»»

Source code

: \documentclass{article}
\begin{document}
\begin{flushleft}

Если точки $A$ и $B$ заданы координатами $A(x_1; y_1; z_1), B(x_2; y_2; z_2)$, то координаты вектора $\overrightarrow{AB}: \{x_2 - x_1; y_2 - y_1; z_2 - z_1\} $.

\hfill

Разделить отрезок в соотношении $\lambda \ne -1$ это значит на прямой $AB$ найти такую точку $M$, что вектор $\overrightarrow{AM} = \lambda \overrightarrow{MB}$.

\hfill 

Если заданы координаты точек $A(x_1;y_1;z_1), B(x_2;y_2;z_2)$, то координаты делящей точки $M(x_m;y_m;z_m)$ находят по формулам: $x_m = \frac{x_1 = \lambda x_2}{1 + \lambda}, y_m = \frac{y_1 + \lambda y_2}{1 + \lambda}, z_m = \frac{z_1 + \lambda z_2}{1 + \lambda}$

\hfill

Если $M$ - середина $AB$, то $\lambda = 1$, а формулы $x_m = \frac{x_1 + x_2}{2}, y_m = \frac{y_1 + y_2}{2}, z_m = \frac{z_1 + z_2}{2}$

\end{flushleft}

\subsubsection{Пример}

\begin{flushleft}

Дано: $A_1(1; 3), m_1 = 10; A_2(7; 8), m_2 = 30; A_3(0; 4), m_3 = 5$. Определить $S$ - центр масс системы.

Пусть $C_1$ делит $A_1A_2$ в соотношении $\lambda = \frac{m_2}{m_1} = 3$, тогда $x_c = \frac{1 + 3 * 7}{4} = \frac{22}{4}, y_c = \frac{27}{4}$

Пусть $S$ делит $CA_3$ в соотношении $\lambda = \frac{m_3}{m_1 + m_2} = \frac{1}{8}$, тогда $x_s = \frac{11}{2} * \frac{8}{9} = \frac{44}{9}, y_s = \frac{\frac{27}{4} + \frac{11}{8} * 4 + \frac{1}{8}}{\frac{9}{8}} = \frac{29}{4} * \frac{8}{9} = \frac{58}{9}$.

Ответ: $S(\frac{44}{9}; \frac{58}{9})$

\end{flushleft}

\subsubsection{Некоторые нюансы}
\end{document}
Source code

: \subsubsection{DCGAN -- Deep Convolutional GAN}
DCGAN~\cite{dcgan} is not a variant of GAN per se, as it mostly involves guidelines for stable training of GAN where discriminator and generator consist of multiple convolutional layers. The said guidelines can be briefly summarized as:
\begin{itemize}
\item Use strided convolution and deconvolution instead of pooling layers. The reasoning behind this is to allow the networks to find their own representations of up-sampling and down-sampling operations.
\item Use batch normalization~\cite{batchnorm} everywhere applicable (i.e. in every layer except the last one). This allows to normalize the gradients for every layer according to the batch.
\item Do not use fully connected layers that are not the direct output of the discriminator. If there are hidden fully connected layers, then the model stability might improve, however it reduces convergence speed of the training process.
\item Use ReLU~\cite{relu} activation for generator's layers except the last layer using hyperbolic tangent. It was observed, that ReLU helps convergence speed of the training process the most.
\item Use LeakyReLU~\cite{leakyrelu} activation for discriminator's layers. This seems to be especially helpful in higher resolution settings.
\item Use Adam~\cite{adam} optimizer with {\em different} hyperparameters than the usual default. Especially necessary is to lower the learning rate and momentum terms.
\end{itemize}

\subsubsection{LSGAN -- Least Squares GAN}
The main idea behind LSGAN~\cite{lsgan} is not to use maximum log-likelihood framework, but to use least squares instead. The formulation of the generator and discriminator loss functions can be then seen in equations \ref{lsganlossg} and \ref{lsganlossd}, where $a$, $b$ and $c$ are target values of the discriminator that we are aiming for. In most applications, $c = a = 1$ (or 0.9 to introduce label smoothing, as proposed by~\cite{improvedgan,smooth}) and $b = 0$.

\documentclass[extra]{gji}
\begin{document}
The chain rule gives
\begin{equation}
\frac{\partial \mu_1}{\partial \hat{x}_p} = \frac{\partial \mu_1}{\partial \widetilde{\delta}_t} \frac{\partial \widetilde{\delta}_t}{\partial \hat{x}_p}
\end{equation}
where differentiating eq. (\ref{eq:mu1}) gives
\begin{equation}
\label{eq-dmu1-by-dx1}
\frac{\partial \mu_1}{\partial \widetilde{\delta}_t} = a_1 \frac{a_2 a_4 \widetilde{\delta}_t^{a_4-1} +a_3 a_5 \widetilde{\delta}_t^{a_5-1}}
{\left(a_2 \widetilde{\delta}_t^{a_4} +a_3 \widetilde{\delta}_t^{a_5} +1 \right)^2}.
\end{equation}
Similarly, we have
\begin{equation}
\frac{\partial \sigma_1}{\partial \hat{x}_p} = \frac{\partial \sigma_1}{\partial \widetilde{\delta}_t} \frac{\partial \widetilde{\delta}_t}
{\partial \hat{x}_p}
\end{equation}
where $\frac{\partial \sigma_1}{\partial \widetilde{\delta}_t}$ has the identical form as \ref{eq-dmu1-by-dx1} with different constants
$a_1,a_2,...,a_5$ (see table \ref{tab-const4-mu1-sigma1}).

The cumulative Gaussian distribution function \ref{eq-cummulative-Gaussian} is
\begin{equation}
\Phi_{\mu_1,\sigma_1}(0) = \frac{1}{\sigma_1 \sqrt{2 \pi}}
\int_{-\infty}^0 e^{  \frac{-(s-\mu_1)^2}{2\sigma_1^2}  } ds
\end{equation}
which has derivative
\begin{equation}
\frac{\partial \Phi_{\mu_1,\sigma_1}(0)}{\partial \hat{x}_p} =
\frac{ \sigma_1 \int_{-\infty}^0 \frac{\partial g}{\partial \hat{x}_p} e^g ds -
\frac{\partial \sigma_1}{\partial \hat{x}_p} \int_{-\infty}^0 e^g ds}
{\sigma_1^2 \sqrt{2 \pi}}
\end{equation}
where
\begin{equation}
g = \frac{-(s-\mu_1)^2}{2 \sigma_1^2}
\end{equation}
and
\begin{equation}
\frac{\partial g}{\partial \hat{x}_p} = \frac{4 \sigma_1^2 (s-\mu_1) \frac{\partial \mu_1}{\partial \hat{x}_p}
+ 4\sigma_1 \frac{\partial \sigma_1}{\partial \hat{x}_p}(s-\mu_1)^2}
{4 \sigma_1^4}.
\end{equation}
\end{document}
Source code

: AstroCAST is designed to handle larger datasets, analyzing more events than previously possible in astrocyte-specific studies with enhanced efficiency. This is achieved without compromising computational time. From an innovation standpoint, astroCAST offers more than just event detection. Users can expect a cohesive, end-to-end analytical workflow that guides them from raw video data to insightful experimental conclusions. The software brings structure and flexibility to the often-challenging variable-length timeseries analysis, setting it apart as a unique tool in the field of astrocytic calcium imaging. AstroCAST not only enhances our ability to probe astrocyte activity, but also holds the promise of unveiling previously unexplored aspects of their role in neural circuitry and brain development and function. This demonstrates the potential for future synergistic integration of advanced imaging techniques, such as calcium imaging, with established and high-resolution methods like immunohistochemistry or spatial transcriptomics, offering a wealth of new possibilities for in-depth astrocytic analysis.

««

Could you tally how many lines of the material above include the word "behind" and reply with only that count?

• Answer space: 2